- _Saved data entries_

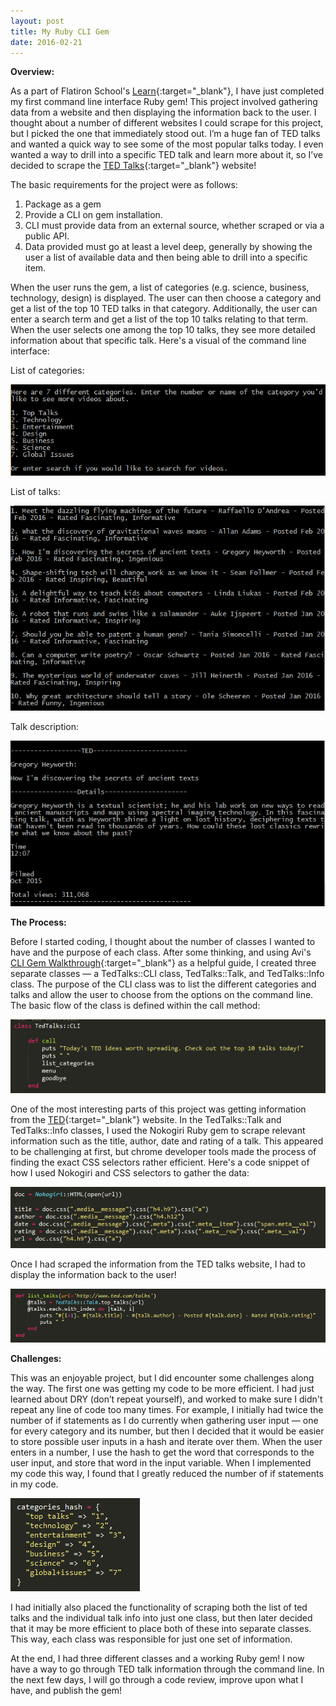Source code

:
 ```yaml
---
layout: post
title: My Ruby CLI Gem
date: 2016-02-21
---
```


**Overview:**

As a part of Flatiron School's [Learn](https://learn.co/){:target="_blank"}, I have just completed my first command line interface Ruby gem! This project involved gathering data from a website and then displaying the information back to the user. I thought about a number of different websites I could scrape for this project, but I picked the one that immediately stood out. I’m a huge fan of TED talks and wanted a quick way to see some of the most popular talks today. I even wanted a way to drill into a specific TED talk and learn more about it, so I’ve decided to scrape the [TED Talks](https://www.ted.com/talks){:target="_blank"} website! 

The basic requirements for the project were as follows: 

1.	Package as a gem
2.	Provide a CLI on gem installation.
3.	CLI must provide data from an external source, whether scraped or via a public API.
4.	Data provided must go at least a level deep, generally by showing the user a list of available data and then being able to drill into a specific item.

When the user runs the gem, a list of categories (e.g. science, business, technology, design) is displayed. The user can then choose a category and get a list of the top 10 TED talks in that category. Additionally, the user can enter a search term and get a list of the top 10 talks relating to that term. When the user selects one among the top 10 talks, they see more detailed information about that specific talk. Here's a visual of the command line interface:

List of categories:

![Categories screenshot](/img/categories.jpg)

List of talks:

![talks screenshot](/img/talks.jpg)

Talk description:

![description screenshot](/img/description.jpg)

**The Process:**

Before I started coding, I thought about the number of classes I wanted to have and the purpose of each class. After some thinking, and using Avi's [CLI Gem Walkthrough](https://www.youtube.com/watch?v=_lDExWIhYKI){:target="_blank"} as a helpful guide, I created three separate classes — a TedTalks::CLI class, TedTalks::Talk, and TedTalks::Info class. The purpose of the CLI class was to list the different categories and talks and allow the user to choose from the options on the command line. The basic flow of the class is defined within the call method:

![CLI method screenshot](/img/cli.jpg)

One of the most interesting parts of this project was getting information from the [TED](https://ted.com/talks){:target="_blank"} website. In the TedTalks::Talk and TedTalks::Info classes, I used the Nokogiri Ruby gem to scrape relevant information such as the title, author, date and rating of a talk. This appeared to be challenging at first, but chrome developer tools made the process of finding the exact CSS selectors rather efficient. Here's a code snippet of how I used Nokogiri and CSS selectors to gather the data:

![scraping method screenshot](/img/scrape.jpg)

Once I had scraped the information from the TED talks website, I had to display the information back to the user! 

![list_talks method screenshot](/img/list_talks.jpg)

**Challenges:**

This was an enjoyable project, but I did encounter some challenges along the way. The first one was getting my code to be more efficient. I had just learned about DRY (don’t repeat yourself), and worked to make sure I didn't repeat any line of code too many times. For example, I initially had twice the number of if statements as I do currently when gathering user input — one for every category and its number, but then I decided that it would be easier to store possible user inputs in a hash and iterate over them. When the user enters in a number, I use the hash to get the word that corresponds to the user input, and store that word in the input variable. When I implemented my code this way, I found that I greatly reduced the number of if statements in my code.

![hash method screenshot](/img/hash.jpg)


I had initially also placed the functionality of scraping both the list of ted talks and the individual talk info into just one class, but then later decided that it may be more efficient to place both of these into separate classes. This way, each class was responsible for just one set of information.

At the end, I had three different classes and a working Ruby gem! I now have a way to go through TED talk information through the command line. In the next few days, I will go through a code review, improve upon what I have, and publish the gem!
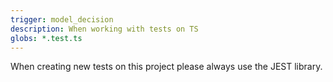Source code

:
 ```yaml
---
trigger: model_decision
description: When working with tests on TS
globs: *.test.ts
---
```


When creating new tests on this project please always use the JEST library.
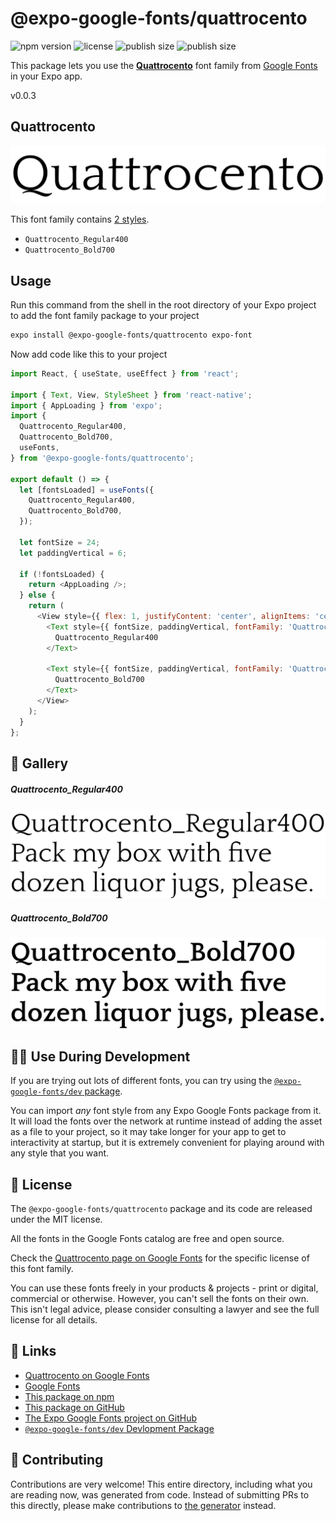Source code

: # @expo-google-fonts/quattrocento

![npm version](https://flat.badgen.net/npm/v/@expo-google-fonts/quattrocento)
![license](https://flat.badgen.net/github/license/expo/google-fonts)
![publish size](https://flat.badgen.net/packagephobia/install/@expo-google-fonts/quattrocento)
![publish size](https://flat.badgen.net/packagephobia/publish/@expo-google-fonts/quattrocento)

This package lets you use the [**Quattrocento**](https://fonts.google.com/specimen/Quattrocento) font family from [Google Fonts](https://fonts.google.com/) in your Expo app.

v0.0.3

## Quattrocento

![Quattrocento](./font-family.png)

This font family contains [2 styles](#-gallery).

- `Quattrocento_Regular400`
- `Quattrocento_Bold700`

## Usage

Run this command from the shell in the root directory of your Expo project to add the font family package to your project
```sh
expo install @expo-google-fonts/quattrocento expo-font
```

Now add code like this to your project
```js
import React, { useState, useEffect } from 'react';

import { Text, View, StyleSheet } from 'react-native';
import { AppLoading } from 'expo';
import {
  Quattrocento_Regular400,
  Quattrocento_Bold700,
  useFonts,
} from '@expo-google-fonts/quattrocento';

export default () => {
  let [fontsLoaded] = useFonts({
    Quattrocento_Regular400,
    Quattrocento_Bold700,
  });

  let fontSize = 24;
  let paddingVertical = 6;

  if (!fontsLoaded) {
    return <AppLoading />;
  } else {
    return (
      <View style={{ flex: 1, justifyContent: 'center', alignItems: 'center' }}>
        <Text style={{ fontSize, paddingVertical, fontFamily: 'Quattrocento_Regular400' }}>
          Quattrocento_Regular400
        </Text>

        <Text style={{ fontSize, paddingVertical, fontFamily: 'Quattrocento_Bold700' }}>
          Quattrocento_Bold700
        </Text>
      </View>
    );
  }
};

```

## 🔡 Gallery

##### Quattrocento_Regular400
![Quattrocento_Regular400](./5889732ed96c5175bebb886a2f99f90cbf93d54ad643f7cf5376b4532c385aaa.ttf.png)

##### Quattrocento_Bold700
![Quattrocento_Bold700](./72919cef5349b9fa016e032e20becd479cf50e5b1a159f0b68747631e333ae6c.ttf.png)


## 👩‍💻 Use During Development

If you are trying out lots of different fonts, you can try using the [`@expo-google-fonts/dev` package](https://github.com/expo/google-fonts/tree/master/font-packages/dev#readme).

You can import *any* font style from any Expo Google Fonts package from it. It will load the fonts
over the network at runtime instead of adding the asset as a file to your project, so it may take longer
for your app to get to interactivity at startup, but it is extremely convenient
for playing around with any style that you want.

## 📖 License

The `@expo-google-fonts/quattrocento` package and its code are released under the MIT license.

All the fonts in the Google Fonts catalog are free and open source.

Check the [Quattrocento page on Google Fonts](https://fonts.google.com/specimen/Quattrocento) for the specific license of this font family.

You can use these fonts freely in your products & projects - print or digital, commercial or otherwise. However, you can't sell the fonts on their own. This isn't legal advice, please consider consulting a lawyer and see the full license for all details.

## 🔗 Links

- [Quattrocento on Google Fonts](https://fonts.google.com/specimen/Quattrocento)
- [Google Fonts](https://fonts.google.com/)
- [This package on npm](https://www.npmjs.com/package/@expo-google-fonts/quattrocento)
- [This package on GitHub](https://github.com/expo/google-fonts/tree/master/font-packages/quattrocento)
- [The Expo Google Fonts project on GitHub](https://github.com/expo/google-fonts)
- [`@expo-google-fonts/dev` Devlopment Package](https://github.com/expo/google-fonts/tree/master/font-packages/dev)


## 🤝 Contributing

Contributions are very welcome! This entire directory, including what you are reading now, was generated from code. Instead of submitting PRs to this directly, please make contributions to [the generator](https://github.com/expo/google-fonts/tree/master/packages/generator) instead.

- _Task instructions_
Could you restate every entry above word for word, leaving out the pictures?

- _Output for this task_
Source code

:
 ```yaml
---
layout: post
title: My Ruby CLI Gem
date: 2016-02-21
---
```


**Overview:**

As a part of Flatiron School's [Learn](https://learn.co/){:target="_blank"}, I have just completed my first command line interface Ruby gem! This project involved gathering data from a website and then displaying the information back to the user. I thought about a number of different websites I could scrape for this project, but I picked the one that immediately stood out. I’m a huge fan of TED talks and wanted a quick way to see some of the most popular talks today. I even wanted a way to drill into a specific TED talk and learn more about it, so I’ve decided to scrape the [TED Talks](https://www.ted.com/talks){:target="_blank"} website! 

The basic requirements for the project were as follows: 

1.	Package as a gem
2.	Provide a CLI on gem installation.
3.	CLI must provide data from an external source, whether scraped or via a public API.
4.	Data provided must go at least a level deep, generally by showing the user a list of available data and then being able to drill into a specific item.

When the user runs the gem, a list of categories (e.g. science, business, technology, design) is displayed. The user can then choose a category and get a list of the top 10 TED talks in that category. Additionally, the user can enter a search term and get a list of the top 10 talks relating to that term. When the user selects one among the top 10 talks, they see more detailed information about that specific talk. Here's a visual of the command line interface:

List of categories:

![Categories screenshot](/img/categories.jpg)

List of talks:

![talks screenshot](/img/talks.jpg)

Talk description:

![description screenshot](/img/description.jpg)

**The Process:**

Before I started coding, I thought about the number of classes I wanted to have and the purpose of each class. After some thinking, and using Avi's [CLI Gem Walkthrough](https://www.youtube.com/watch?v=_lDExWIhYKI){:target="_blank"} as a helpful guide, I created three separate classes — a TedTalks::CLI class, TedTalks::Talk, and TedTalks::Info class. The purpose of the CLI class was to list the different categories and talks and allow the user to choose from the options on the command line. The basic flow of the class is defined within the call method:

![CLI method screenshot](/img/cli.jpg)

One of the most interesting parts of this project was getting information from the [TED](https://ted.com/talks){:target="_blank"} website. In the TedTalks::Talk and TedTalks::Info classes, I used the Nokogiri Ruby gem to scrape relevant information such as the title, author, date and rating of a talk. This appeared to be challenging at first, but chrome developer tools made the process of finding the exact CSS selectors rather efficient. Here's a code snippet of how I used Nokogiri and CSS selectors to gather the data:

![scraping method screenshot](/img/scrape.jpg)

Once I had scraped the information from the TED talks website, I had to display the information back to the user! 

![list_talks method screenshot](/img/list_talks.jpg)

**Challenges:**

This was an enjoyable project, but I did encounter some challenges along the way. The first one was getting my code to be more efficient. I had just learned about DRY (don’t repeat yourself), and worked to make sure I didn't repeat any line of code too many times. For example, I initially had twice the number of if statements as I do currently when gathering user input — one for every category and its number, but then I decided that it would be easier to store possible user inputs in a hash and iterate over them. When the user enters in a number, I use the hash to get the word that corresponds to the user input, and store that word in the input variable. When I implemented my code this way, I found that I greatly reduced the number of if statements in my code.

![hash method screenshot](/img/hash.jpg)


I had initially also placed the functionality of scraping both the list of ted talks and the individual talk info into just one class, but then later decided that it may be more efficient to place both of these into separate classes. This way, each class was responsible for just one set of information.

At the end, I had three different classes and a working Ruby gem! I now have a way to go through TED talk information through the command line. In the next few days, I will go through a code review, improve upon what I have, and publish the gem!
Source code

:
 ```yaml
---
trigger: model_decision
description: When working with tests on TS
globs: *.test.ts
---
```


When creating new tests on this project please always use the JEST library.
Source code

: # @expo-google-fonts/quattrocento

![npm version](https://flat.badgen.net/npm/v/@expo-google-fonts/quattrocento)
![license](https://flat.badgen.net/github/license/expo/google-fonts)
![publish size](https://flat.badgen.net/packagephobia/install/@expo-google-fonts/quattrocento)
![publish size](https://flat.badgen.net/packagephobia/publish/@expo-google-fonts/quattrocento)

This package lets you use the [**Quattrocento**](https://fonts.google.com/specimen/Quattrocento) font family from [Google Fonts](https://fonts.google.com/) in your Expo app.

v0.0.3

## Quattrocento

![Quattrocento](./font-family.png)

This font family contains [2 styles](#-gallery).

- `Quattrocento_Regular400`
- `Quattrocento_Bold700`

## Usage

Run this command from the shell in the root directory of your Expo project to add the font family package to your project
```sh
expo install @expo-google-fonts/quattrocento expo-font
```

Now add code like this to your project
```js
import React, { useState, useEffect } from 'react';

import { Text, View, StyleSheet } from 'react-native';
import { AppLoading } from 'expo';
import {
  Quattrocento_Regular400,
  Quattrocento_Bold700,
  useFonts,
} from '@expo-google-fonts/quattrocento';

export default () => {
  let [fontsLoaded] = useFonts({
    Quattrocento_Regular400,
    Quattrocento_Bold700,
  });

  let fontSize = 24;
  let paddingVertical = 6;

  if (!fontsLoaded) {
    return <AppLoading />;
  } else {
    return (
      <View style={{ flex: 1, justifyContent: 'center', alignItems: 'center' }}>
        <Text style={{ fontSize, paddingVertical, fontFamily: 'Quattrocento_Regular400' }}>
          Quattrocento_Regular400
        </Text>

        <Text style={{ fontSize, paddingVertical, fontFamily: 'Quattrocento_Bold700' }}>
          Quattrocento_Bold700
        </Text>
      </View>
    );
  }
};

```

## 🔡 Gallery

##### Quattrocento_Regular400
![Quattrocento_Regular400](./5889732ed96c5175bebb886a2f99f90cbf93d54ad643f7cf5376b4532c385aaa.ttf.png)

##### Quattrocento_Bold700
![Quattrocento_Bold700](./72919cef5349b9fa016e032e20becd479cf50e5b1a159f0b68747631e333ae6c.ttf.png)


## 👩‍💻 Use During Development

If you are trying out lots of different fonts, you can try using the [`@expo-google-fonts/dev` package](https://github.com/expo/google-fonts/tree/master/font-packages/dev#readme).

You can import *any* font style from any Expo Google Fonts package from it. It will load the fonts
over the network at runtime instead of adding the asset as a file to your project, so it may take longer
for your app to get to interactivity at startup, but it is extremely convenient
for playing around with any style that you want.

## 📖 License

The `@expo-google-fonts/quattrocento` package and its code are released under the MIT license.

All the fonts in the Google Fonts catalog are free and open source.

Check the [Quattrocento page on Google Fonts](https://fonts.google.com/specimen/Quattrocento) for the specific license of this font family.

You can use these fonts freely in your products & projects - print or digital, commercial or otherwise. However, you can't sell the fonts on their own. This isn't legal advice, please consider consulting a lawyer and see the full license for all details.

## 🔗 Links

- [Quattrocento on Google Fonts](https://fonts.google.com/specimen/Quattrocento)
- [Google Fonts](https://fonts.google.com/)
- [This package on npm](https://www.npmjs.com/package/@expo-google-fonts/quattrocento)
- [This package on GitHub](https://github.com/expo/google-fonts/tree/master/font-packages/quattrocento)
- [The Expo Google Fonts project on GitHub](https://github.com/expo/google-fonts)
- [`@expo-google-fonts/dev` Devlopment Package](https://github.com/expo/google-fonts/tree/master/font-packages/dev)


## 🤝 Contributing

Contributions are very welcome! This entire directory, including what you are reading now, was generated from code. Instead of submitting PRs to this directly, please make contributions to [the generator](https://github.com/expo/google-fonts/tree/master/packages/generator) instead.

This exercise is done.